[Source material]
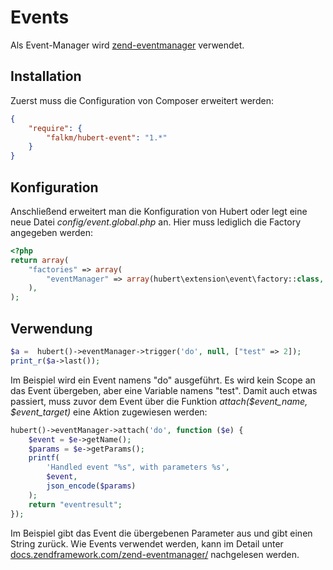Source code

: # Events

Als Event-Manager wird [zend-eventmanager](https://docs.zendframework.com/zend-eventmanager/) verwendet.

## Installation

Zuerst muss die Configuration von Composer erweitert werden:
```json
{
    "require": {
        "falkm/hubert-event": "1.*"
    }
}
```

## Konfiguration

Anschließend erweitert man die Konfiguration von Hubert oder legt eine neue Datei _config/event.global.php_ an. Hier muss lediglich die Factory angegeben werden:
```php
<?php
return array(
    "factories" => array(
        "eventManager" => array(hubert\extension\event\factory::class, 'get')
    ),
);
```

## Verwendung

```php
$a =  hubert()->eventManager->trigger('do', null, ["test" => 2]);
print_r($a->last());
```

Im Beispiel wird ein Event namens "do" ausgeführt. Es wird kein Scope an das Event übergeben, aber eine Variable namens "test". Damit auch etwas passiert, muss zuvor dem Event über die Funktion _attach($event\_name, $event\_target)_ eine Aktion zugewiesen werden:

```php
hubert()->eventManager->attach('do', function ($e) {
    $event = $e->getName();
    $params = $e->getParams();
    printf(
        'Handled event "%s", with parameters %s',
        $event,
        json_encode($params)
    );
    return "eventresult";
});
```

Im Beispiel gibt das Event die übergebenen Parameter aus und gibt einen String zurück. Wie Events verwendet werden, kann im Detail unter [docs.zendframework.com/zend-eventmanager/](https://docs.zendframework.com/zend-eventmanager/) nachgelesen werden.

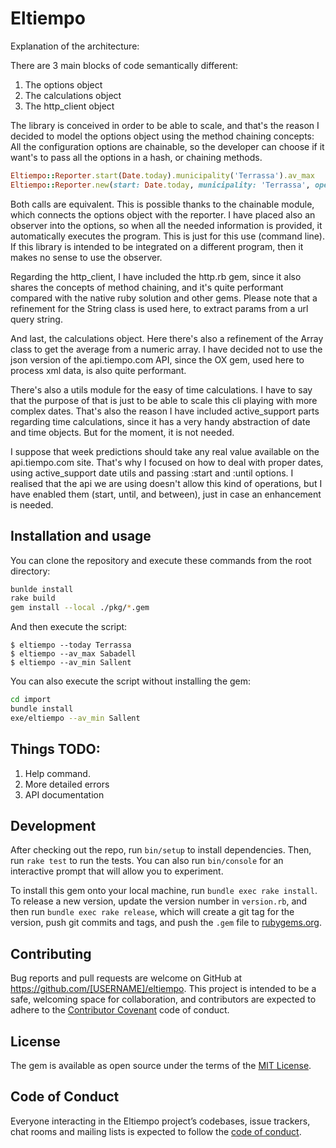 # Eltiempo

Explanation of the architecture:

There are 3 main blocks of code semantically different:

1. The options object
2. The calculations object
3. The http_client object

The library is conceived in order to be able to scale, and that's the reason I decided to model the options object using the method chaining concepts:
All the configuration options are chainable, so the developer can choose if it want's to pass all the options in a hash, or chaining methods.

```ruby
Eltiempo::Reporter.start(Date.today).municipality('Terrassa').av_max
Eltiempo::Reporter.new(start: Date.today, municipality: 'Terrassa', operation: :max)
```

Both calls are equivalent. This is possible thanks to the chainable module, which connects the options object with the reporter. I have placed also an observer into the options, so when all the needed information is provided, it automatically executes the program. This is just for this use (command line). If this library is intended to be integrated on a different program, then it makes no sense to use the observer.

Regarding the http_client, I have included the http.rb gem, since it also shares the concepts of method chaining, and it's quite performant compared with the native ruby solution and other gems. Please note that a refinement for the String class is used here, to extract params from a url query string.

And last, the calculations object. Here there's also a refinement of the Array class to get the average from a numeric array. I have decided not to use the json version of the api.tiempo.com API, since the OX gem, used here to process xml data, is also quite performant.

There's also a utils module for the easy of time calculations. I have to say that the purpose of that is just to be able to scale this cli playing with more complex dates. That's also the reason I have included active_support parts regarding time calculations, since it has a very handy abstraction of date and time objects. But for the moment, it is not needed.

I suppose that week predictions should take any real value available on the api.tiempo.com site. That's why I focused on how to deal with proper dates, using active_support date utils and passing :start and :until options. I realised that the api we are using doesn't allow this kind of operations, but I have enabled them (start, until, and between), just in case an enhancement is needed.

## Installation and usage

You can clone the repository and execute these commands from the root directory:

```bash
bunlde install
rake build
gem install --local ./pkg/*.gem
```

And then execute the script:

    $ eltiempo --today Terrassa
    $ eltiempo --av_max Sabadell
    $ eltiempo --av_min Sallent

You can also execute the script without installing the gem:

```bash
cd import
bundle install
exe/eltiempo --av_min Sallent
```

## Things TODO:

1. Help command.
2. More detailed errors
3. API documentation

## Development

After checking out the repo, run `bin/setup` to install dependencies. Then, run `rake test` to run the tests. You can also run `bin/console` for an interactive prompt that will allow you to experiment.

To install this gem onto your local machine, run `bundle exec rake install`. To release a new version, update the version number in `version.rb`, and then run `bundle exec rake release`, which will create a git tag for the version, push git commits and tags, and push the `.gem` file to [rubygems.org](https://rubygems.org).

## Contributing

Bug reports and pull requests are welcome on GitHub at https://github.com/[USERNAME]/eltiempo. This project is intended to be a safe, welcoming space for collaboration, and contributors are expected to adhere to the [Contributor Covenant](http://contributor-covenant.org) code of conduct.

## License

The gem is available as open source under the terms of the [MIT License](https://opensource.org/licenses/MIT).

## Code of Conduct

Everyone interacting in the Eltiempo project’s codebases, issue trackers, chat rooms and mailing lists is expected to follow the [code of conduct](https://github.com/[USERNAME]/eltiempo/blob/master/CODE_OF_CONDUCT.md).
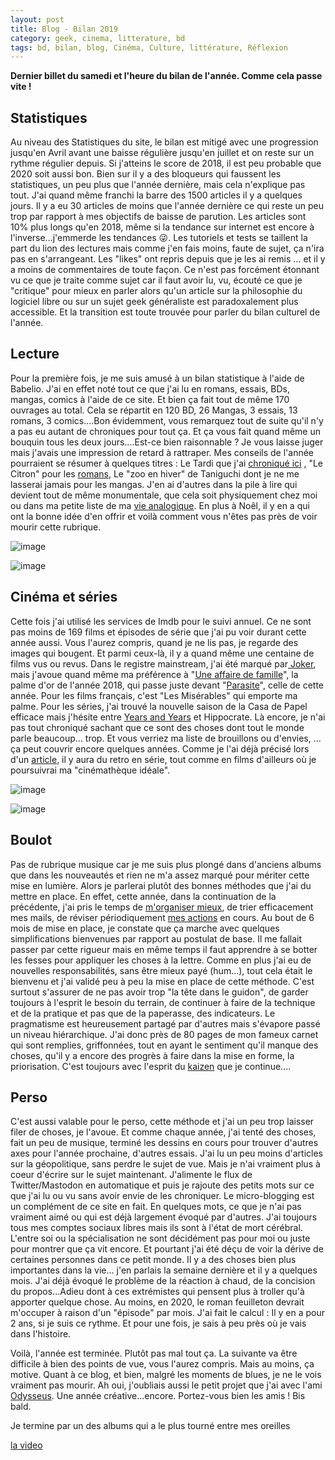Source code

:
 ```yaml
---
layout: post
title: Blog - Bilan 2019
category: geek, cinema, litterature, bd
tags: bd, bilan, blog, Cinéma, Culture, littérature, Réflexion
---
```

**Dernier billet du samedi et l'heure du bilan de l'année. Comme cela passe vite !**

<h2>Statistiques</h2>

Au niveau des Statistiques du site, le bilan est mitigé avec une progression jusqu'en Avril avant une baisse régulière jusqu'en juillet et on reste sur un rythme régulier depuis. Si j'atteins le score de 2018, il est peu probable que 2020 soit aussi bon. Bien sur il y a des bloqueurs qui faussent les statistiques, un peu plus que l'année dernière, mais cela n'explique pas tout. J'ai quand même franchi la barre des 1500 articles il y a quelques jours. Il y a eu 30 articles de moins que l'année dernière ce qui reste un peu trop par rapport à mes objectifs de baisse de parution. Les articles sont 10% plus longs qu'en 2018, même si la tendance sur internet est encore à l'inverse...j'emmerde les tendances 😜. Les tutoriels et tests se taillent la part du lion des lectures mais comme j'en fais moins, faute de sujet, ça n'ira pas en s'arrangeant. Les "likes" ont repris depuis que je les ai remis ... et il y a moins de commentaires de toute façon. Ce n'est pas forcément étonnant vu ce que je traite comme sujet car il faut avoir lu, vu, écouté ce que je "critique" pour mieux en parler alors qu'un article sur la philosophie du logiciel libre ou sur un sujet geek généraliste est paradoxalement plus accessible. Et la transition est toute trouvée pour parler du bilan culturel de l'année. 

<h2>Lecture</h2>

Pour la première fois, je me suis amusé à un bilan statistique à l'aide de Babelio. J'ai en effet noté tout ce que j'ai lu en romans, essais, BDs, mangas, comics à l'aide de ce site. Et bien ça fait tout de même 170 ouvrages au total. Cela se répartit en 120 BD, 26 Mangas, 3 essais, 13 romans, 3 comics....Bon évidemment, vous remarquez tout de suite qu'il n'y a pas eu autant de chroniques pour tout ça. Et ça vous fait quand même un bouquin tous les deux jours....Est-ce bien raisonnable ? Je vous laisse juger mais j'avais une impression de retard à rattraper.  Mes conseils de l'année pourraient se résumer à quelques titres : Le Tardi que j'ai <a href="https://cheziceman.wordpress.com/2019/10/15/bd-moi-rene-tardi-prisonnier-de-guerre-au-stalag-ii-b-de-jacques-tardi-2012/">chroniqué ici</a> , "Le Citron" pour les <a href="https://cheziceman.wordpress.com/2019/08/06/litterature-le-citron-de-motojiro-kajii-1925/">romans</a>, Le "zoo en hiver" de Taniguchi dont je ne me lasserai jamais pour les mangas. J'en ai d'autres dans la pile à lire qui devient tout de même monumentale, que cela soit physiquement chez moi ou dans ma petite liste de ma <a href="https://cheziceman.wordpress.com/2019/07/06/tuto-bienvenue-en-analogique-vol-1/">vie analogique</a>. En plus à Noêl, il y en a qui ont la bonne idée d'en offrir et voilà comment vous n'êtes pas près de voir mourir cette rubrique. 

![image](https://cheziceman.files.wordpress.com/2019/03/citron.jpg)

![image](https://cheziceman.files.wordpress.com/2019/05/renetardi1.jpeg)

<h2>Cinéma et séries</h2>

Cette fois j'ai utilisé les services de Imdb pour le suivi annuel. Ce ne sont pas moins de 169 films et épisodes de série que j'ai pu voir durant cette année aussi. Vous l'aurez compris, quand je ne lis pas, je regarde des images qui bougent. Et parmi ceux-là, il y a quand même une centaine de films vus ou revus. Dans le registre mainstream, j'ai été marqué par<a href="https://cheziceman.wordpress.com/2019/10/23/cinema-joker-de-todd-phillips-2019/"> Joker</a>, mais j'avoue quand même ma préférence à "<a href="https://cheziceman.wordpress.com/2019/05/08/cinema-une-affaire-de-famille-de-hirokazu-kore-eda-2018/">Une affaire de famille</a>", la palme d'or de l'année 2018, qui passe juste devant "<a href="https://cheziceman.wordpress.com/2019/06/12/cinema-parasite-de-bong-joon-ho-2019/">Parasite</a>", celle de cette année. Pour les films français, c'est "Les Misérables" qui emporte ma palme. Pour les séries, j'ai trouvé la nouvelle saison de la Casa de Papel efficace mais j'hésite entre <a href="https://cheziceman.wordpress.com/2019/09/25/serie-years-and-years-de-russel-t-davies-2019/">Years and Years</a> et Hippocrate. Là encore, je n'ai pas tout chroniqué sachant que ce sont des choses dont tout le monde parle beaucoup... trop. Et vous verriez ma liste de brouillons ou d'envies, ... ça peut couvrir encore quelques années. Comme je l'ai déjà précisé lors d'un <a href="https://cheziceman.wordpress.com/2019/11/21/serie-du-passe-tas-lbonjour-dalbert-1972-1982/">article</a>, il y aura du retro en série, tout comme en films d'ailleurs où je poursuivrai ma "cinémathèque idéale". 

![image](https://cheziceman.files.wordpress.com/2019/06/parasite.jpg)

![image](https://cheziceman.files.wordpress.com/2019/12/koreeda.jpeg)

<h2>Boulot</h2>

Pas de rubrique musique car je me suis plus plongé dans d'anciens albums que dans les nouveautés et rien ne m'a assez marqué pour mériter cette mise en lumière. Alors je parlerai plutôt des bonnes méthodes que j'ai du mettre en place. En effet, cette année, dans la continuation de la précédente, j'ai pris le temps de <a href="https://cheziceman.wordpress.com/2019/07/06/tuto-bienvenue-en-analogique-vol-1/">m'organiser mieux</a>, de trier efficacement mes mails, de réviser périodiquement <a href="https://cheziceman.wordpress.com/2019/10/05/blog-bienvenue-en-analogique-vol-2/">mes actions</a> en cours.  Au bout de 6 mois de mise en place, je constate que ça marche avec quelques simplifications bienvenues par rapport au postulat de base. Il me fallait passer par cette rigueur mais en même temps il faut apprendre à se botter les fesses pour appliquer les choses à la lettre. Comme en plus j'ai eu de nouvelles responsabilités, sans être mieux payé (hum...), tout cela était le bienvenu et j'ai validé peu à peu la mise en place de cette méthode. C'est surtout s'assurer de ne pas avoir trop "la tête dans le guidon", de garder toujours à l'esprit le besoin du terrain, de continuer à faire de la technique et de la pratique et pas que de la paperasse, des indicateurs. Le pragmatisme est heureusement partagé par d'autres mais s'évapore passé un niveau hiérarchique. J'ai donc près de 80 pages de mon fameux carnet qui sont remplies, griffonnées, tout en ayant le sentiment qu'il manque des choses, qu'il y a encore des progrès à faire dans la mise en forme, la priorisation. C'est toujours avec l'esprit du <a href="https://fr.wikipedia.org/wiki/Kaizen">kaizen</a> que je continue.... 

<h2>Perso</h2>

C'est aussi valable pour le perso, cette méthode et j'ai un peu trop laisser filer de choses, je l'avoue. Et comme chaque année, j'ai tenté des choses, fait un peu de musique, terminé les dessins en cours pour trouver d'autres axes pour l'année prochaine, d'autres essais. J'ai lu un peu moins d'articles sur la géopolitique, sans perdre le sujet de vue. Mais je n'ai vraiment plus à coeur d'écrire sur le sujet maintenant. J'alimente le flux de Twitter/Mastodon en automatique et puis je rajoute des petits mots sur ce que j'ai lu ou vu sans avoir envie de les chroniquer. Le micro-blogging est un complément de ce site en fait. En quelques mots, ce que je n'ai pas vraiment aimé ou qui est déjà largement évoqué par d'autres. J'ai toujours tous mes comptes sociaux libres mais ils sont à l'état de mort cérébral. L'entre soi ou la spécialisation ne sont décidément pas pour moi ou juste pour montrer que ça vit encore. Et pourtant j'ai été déçu de voir la dérive de certaines personnes dans ce petit monde. Il y a des choses bien plus importantes dans la vie... j'en parlais la semaine dernière et il y a quelques mois. J'ai déjà évoqué le problème de la réaction à chaud, de la concision du propos...Adieu dont à ces extrémistes qui pensent plus à troller qu'à apporter quelque chose. Au moins, en 2020, le roman feuilleton devrait m'occuper à raison d'un "épisode" par mois. J'ai fait le calcul :  Il y en a pour 2 ans, si je suis ce rythme. Et pour une fois, je sais à peu près où je vais dans l'histoire.

Voilà, l'année est terminée. Plutôt pas mal tout ça. La suivante va être difficile à bien des points de vue, vous l'aurez compris. Mais au moins, ça motive. Quant à ce blog, et bien, malgré les moments de blues, je ne le vois vraiment pas mourir. Ah oui, j'oubliais aussi le petit projet que j'ai avec l'ami <a href="https://odysseuslibre.be/site/">Odysseus</a>. Une année créative...encore. Portez-vous bien les amis ! Bis bald.

Je termine par un des albums qui a le plus tourné entre mes oreilles

[la video](https://www.youtube.com/watch?v=2YYCjR2dgsc)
[/Source material]
§ **Problem to solve**
Gather every line from the listing above in which the word "performant" appears.

§ **Answer to the problem**
Regarding the http_client, I have included the http.rb gem, since it also shares the concepts of method chaining, and it's quite performant compared with the native ruby solution and other gems. Please note that a refinement for the String class is used here, to extract params from a url query string.
And last, the calculations object. Here there's also a refinement of the Array class to get the average from a numeric array. I have decided not to use the json version of the api.tiempo.com API, since the OX gem, used here to process xml data, is also quite performant.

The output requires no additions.